2019年7月からスタートした「AI活用勉強会」第3回のテーマは、「説明可能なAI(XAI, Explainable AI)」です。

従来、AI研究は分類・予測の精度向上がメインテーマでした。しかし、昨今、人間がAIを使っていかに意思決定をするかがAIの社会実装の大きなポイントになっています。そこで、今回は、「説明可能なAI(XAI, Explainable AI)」の研究に着目し、AIが予測した結果についてその理由を人間がよりわかりやすく理解するには、AIにどのような説明の仕組みを持たせればよいか、この最新の動向について学ぶこととしました。

前半の話題は、代表的なアプローチである大局的説明および局所的説明の2つについてでした。そして今回は、学習モデルが複雑なディープラーニングにおいても説明性が期待されている局所的説明をメインにお話いただきました。予測結果の主要因を定量的に可視化する仕組み、より人間を意識して言語的説明や改善アクションを提示する方法に関し、概論から今後の課題までわかりやすく教えていただきました。

後半は、さらに一歩踏み込み、「説明できる = 理解できる」ではない、という問題提起から始まりました。人間がAIの下した判断根拠を直観的に理解するには、理屈に沿った言語的説明(左脳)だけでなく、直観的に理解できる視覚的説明(右脳)の両方が必要とのことでした。実際に、東芝で実現するAIサービスであるSATLYS(‘サトリス’、Solutions by AI Technologies for anaLYSisの略)を用いた病理画像解析の説明例も提示いただきました。

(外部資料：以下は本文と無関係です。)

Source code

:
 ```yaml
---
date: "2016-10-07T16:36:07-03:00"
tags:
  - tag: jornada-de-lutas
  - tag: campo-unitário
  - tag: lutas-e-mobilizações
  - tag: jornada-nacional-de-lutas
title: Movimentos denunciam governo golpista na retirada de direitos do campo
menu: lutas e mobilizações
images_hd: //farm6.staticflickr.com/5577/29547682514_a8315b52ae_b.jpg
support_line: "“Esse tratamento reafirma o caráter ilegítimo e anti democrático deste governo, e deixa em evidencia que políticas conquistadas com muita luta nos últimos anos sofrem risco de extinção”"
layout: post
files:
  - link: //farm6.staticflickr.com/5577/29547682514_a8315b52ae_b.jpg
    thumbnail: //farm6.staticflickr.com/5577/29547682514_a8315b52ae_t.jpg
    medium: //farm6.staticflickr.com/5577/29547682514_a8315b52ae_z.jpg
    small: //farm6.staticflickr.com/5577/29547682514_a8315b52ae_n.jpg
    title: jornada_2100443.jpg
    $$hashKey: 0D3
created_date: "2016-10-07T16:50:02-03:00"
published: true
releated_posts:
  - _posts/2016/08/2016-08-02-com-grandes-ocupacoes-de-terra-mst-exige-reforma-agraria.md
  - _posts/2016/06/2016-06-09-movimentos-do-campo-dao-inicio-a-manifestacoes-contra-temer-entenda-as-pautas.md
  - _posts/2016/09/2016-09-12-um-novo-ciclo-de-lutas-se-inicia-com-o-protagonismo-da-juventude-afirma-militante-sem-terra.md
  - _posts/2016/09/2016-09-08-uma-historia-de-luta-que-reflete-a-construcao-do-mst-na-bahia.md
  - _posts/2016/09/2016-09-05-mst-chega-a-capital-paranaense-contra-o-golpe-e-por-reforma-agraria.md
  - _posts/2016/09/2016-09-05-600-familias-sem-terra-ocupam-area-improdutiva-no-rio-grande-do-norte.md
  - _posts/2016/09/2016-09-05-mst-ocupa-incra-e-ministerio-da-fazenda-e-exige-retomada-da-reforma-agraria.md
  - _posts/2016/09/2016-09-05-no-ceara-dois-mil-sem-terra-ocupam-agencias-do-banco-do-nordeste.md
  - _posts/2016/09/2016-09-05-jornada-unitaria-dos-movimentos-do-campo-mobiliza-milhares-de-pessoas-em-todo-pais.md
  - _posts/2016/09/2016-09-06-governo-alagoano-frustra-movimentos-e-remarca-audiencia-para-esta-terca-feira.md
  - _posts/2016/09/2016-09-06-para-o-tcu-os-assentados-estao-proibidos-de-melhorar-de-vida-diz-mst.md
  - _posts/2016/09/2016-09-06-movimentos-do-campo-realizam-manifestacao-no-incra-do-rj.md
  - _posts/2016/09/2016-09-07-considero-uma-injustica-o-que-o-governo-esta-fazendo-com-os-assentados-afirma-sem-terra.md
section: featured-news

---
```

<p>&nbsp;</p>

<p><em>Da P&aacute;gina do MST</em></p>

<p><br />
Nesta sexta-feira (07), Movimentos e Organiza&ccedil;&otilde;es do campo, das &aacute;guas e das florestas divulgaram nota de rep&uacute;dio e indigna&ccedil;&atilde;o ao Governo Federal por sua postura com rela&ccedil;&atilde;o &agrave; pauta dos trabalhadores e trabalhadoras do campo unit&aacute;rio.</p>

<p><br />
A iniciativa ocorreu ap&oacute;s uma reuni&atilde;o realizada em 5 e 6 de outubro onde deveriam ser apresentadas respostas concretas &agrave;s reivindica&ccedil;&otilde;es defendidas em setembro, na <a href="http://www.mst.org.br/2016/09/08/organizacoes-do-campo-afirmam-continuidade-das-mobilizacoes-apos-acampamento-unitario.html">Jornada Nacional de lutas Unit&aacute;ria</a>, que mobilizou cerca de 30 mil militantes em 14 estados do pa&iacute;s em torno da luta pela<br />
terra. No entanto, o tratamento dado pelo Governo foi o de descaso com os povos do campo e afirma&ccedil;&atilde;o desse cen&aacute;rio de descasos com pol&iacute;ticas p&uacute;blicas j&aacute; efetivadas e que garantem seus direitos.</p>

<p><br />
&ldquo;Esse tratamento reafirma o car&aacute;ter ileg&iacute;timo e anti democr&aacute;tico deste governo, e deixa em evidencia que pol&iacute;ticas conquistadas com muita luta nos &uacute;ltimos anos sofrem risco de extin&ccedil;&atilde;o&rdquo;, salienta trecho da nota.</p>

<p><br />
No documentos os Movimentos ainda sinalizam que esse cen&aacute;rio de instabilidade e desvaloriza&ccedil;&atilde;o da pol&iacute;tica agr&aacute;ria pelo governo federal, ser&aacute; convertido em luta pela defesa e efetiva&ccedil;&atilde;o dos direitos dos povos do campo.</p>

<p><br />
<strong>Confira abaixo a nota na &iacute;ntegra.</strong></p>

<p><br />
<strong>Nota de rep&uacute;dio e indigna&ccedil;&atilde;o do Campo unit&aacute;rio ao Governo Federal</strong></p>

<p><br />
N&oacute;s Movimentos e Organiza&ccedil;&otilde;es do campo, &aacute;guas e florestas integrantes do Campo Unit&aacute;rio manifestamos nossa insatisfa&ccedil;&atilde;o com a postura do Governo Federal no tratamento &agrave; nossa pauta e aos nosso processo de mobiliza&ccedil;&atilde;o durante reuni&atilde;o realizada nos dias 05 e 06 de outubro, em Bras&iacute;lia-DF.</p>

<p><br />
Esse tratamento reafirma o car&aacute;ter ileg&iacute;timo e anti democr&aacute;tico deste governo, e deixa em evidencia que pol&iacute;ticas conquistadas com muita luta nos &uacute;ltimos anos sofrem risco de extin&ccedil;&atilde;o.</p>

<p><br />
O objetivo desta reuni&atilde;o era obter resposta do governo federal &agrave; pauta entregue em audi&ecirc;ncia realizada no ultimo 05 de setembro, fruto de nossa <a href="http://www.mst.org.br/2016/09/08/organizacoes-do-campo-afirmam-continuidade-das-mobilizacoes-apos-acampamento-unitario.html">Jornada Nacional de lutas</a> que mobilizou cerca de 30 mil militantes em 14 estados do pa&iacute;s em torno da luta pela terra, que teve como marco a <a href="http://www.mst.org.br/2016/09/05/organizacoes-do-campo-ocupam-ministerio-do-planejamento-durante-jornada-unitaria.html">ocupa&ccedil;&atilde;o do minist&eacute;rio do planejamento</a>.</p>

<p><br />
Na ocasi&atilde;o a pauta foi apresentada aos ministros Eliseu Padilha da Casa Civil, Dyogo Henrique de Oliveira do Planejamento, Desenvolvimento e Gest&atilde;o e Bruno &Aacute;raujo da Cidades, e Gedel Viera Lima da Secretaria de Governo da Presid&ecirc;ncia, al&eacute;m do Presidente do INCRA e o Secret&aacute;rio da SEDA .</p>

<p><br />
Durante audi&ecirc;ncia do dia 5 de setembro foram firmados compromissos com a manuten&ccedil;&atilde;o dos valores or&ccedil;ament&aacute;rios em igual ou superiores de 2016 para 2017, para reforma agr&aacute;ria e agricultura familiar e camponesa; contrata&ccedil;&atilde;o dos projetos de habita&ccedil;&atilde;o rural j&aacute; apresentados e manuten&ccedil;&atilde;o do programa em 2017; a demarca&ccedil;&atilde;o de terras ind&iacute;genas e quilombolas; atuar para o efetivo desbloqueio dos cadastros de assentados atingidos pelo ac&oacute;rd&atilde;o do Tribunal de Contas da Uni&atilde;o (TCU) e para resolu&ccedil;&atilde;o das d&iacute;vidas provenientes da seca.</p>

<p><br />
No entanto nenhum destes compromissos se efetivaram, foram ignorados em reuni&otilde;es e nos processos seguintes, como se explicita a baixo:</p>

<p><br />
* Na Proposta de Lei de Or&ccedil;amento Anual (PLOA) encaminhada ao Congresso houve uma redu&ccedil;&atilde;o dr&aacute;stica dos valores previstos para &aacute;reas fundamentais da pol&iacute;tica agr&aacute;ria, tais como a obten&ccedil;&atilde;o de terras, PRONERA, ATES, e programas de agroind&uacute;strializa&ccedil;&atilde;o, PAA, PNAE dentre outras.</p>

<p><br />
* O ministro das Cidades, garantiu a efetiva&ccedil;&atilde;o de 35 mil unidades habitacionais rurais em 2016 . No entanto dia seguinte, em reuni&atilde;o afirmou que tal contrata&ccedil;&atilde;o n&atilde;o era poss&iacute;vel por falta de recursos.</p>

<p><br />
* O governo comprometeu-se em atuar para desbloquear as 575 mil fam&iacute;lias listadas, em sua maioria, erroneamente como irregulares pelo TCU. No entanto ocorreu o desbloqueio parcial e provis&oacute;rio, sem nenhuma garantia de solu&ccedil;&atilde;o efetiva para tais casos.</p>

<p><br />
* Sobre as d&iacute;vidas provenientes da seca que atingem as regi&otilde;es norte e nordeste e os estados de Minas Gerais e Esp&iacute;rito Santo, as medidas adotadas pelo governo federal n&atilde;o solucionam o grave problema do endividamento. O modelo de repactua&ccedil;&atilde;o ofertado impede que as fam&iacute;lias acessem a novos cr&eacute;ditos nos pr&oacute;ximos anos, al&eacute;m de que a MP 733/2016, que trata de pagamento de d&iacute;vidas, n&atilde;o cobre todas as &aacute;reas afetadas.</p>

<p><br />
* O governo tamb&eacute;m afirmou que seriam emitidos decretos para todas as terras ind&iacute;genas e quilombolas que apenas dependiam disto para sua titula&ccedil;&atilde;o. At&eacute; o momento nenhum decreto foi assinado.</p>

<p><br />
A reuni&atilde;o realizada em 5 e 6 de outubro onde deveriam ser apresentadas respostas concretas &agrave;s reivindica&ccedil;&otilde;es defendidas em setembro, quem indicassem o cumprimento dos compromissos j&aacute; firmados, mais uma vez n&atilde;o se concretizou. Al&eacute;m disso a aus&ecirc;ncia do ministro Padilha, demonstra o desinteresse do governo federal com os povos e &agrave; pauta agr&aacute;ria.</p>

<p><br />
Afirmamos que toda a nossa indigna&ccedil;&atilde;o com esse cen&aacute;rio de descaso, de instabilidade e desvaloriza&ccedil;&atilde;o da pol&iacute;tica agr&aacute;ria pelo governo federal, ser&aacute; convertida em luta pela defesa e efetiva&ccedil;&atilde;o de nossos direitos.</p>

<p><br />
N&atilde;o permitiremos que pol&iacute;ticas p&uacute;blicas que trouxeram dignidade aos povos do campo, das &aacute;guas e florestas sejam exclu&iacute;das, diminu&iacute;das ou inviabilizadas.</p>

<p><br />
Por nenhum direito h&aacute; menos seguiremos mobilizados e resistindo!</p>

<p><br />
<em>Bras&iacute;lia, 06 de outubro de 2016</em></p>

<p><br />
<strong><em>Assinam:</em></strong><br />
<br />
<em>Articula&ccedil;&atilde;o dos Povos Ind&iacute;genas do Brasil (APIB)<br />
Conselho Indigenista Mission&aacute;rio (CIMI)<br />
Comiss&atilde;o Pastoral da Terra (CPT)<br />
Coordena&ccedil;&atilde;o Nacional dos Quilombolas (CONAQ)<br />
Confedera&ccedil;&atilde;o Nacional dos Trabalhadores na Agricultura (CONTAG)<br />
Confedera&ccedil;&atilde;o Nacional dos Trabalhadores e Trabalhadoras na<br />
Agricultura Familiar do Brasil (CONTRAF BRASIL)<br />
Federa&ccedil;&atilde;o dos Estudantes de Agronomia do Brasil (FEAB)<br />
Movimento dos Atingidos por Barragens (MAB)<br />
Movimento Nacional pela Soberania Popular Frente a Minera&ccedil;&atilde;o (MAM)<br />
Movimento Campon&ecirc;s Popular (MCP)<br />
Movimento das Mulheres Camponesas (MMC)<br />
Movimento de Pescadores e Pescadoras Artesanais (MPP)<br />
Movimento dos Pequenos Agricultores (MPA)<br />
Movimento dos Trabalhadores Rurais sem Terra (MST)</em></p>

そして最後にAIの利活用には、「AIは間違える」と考えるのではなく、「確率論的にリスクを示すツール」と捉えることが重要という議論がありました。今後AIがどんなに発展しても、人間がこのリスクをどう判断し意思決定をするか、我々は常に向き合っていくことになりそうです。

今回ご登壇いただいた湯浅様は、大学時代に素粒子の研究、入社後は画像認識そして現在社内外でAIの応用推進活動に従事されているという、幅広い研究キャリアをお持ちです。ご講演準備だけでなく、参加者の多分野からの質問にも最後まで分かりやすく答えていただき、大変感謝しています。

昨今、AIに関するセミナーはたくさんありますが、この勉強会は、みなさんの日頃の問題意識を出発点に学びを深めていけるように企画しています。こんなことを知りたい、こんな話題を提供できるという方、是非一緒に企画しましょう!(すでにお声がけいただいた方、ありがとうございます!)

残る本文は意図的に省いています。